Well, as it turned out, adding those legs at 2 different widths means that the far end of the run doesn’t have a snowball’s chance of coming out square… not that it would matter since, as far as I can tell, there isn’t another single square angle anywhere else on the thing. Also, it started to rain again and guess what? That super-dooper vent means that the inside is FLOODED.

Time to add the wheels! .... um...... ?????

I finally begged a neighbor to come over and see what he could do. I wanted the wheels to sit on the ground without lifting the floor frame off the ground. When the small end of the run was lifted, it should tip up on the wheels like a wheel barrow. It took him about 2 hrs to laugh at my completely crooked contraption, design the wheel braces, remove the old wheels from an old double-wheel wheelbarrow and attach them to the tractor. Basically he built 2 triangles out of 2x6 and put the axle between them.
In that same amount of time… I cut a (crooked) hole for the pop door….

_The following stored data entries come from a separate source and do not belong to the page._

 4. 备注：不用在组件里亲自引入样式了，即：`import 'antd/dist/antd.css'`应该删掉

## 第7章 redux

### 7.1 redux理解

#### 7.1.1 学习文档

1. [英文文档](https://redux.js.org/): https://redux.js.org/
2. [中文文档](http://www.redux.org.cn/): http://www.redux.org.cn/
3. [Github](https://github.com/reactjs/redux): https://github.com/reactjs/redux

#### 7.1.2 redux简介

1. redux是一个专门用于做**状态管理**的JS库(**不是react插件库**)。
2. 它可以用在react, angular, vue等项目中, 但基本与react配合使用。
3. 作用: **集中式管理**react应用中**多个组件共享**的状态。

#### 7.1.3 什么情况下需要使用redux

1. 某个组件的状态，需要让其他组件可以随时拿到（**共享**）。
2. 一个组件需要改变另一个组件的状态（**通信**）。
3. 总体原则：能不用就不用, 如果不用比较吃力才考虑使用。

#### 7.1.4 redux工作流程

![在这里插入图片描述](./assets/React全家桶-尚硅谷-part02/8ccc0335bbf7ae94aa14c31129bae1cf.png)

The next couple of weekends were BUSY with all the details to finish up. I covered the run in fencing (2"x3" openings) and then covered the lower portion with hardware cloth to keep any little heads from poking out or any little paws from reaching in. I installed an old doggie door to use as a pop door. Some plastic roofing panels protect the top and give a little bit of an overhang above the pop door. I framed up a gate for access to the run and tested out the mobility by shoving it around the driveway.

1 day till the hens arrive - and .... IT'S DONE!!!!!!!

Both doors actually work (I was a little shocked)
I didn't get a picture of it, but to cover that window/vent in the coop door I ended up taking a small piece of roofing panel and stapling it to the bottom edge of the window. Then attaching a short chain to the end of it and a cup hook above the window. When the weather is bad I can curl the plastic panel up to keep the rain out without sacrificing air flow. When the weather is nice, I just let it hang down the front.

Since it works like a wheelbarrow, this is the 'handle' end. That board across the end is what lifts if up on it's wheels. Heavy, but do-able.
Also not pictured is the ladder. I took an old box fan and cut the front panel into 4 6" wide strips. Then I screwed these to a 2x4 and hung it from 2 cup hooks at the bottom of the pop door. LOTS of traction, lightweight and easily removable.

Inside: The roost, poop shelf, and nest box. The 'nest box' is just a 4x4 that keeps the hay nicely piled up. I still need to paint that roost and poop shelf.......

The other side is the pop door, which is an old doggie door. I'll have to open and close it each day, but when this is a brooder - I can just leave it locked until they are big enough to have some outdoor time. The white pipe is the chick feeder - the hens will have a larger version. When it's a brooder, I'll have one of the little chick waterers in there. For the hens, the water is outside under the coop.

OH - also a vent tip. I used little plastic vents that are supposed to go up under the soffit of a roof. They have slanted 'blades' to keep the rain out and a screen behind that would help with bugs/snakes. I was trying to figure out how to measure and cut the hole for the vent to cover (and worrying that it wouldn't be very predator proof) when my friend (the wheel guy) said to just trace it and then drill a bunch of 1" holes inside the lines and slap the vent over to cover. Easy, looks fine and works great.

Since it's mobile, I can move it over next to the big coop when it's time to add whoever the current resident is to the flock. That way they can spend a few days seeing each other before actually having contact.

Well, there it is. I hope that this might help inspire someone else to turn some old bits & pieces into something useful.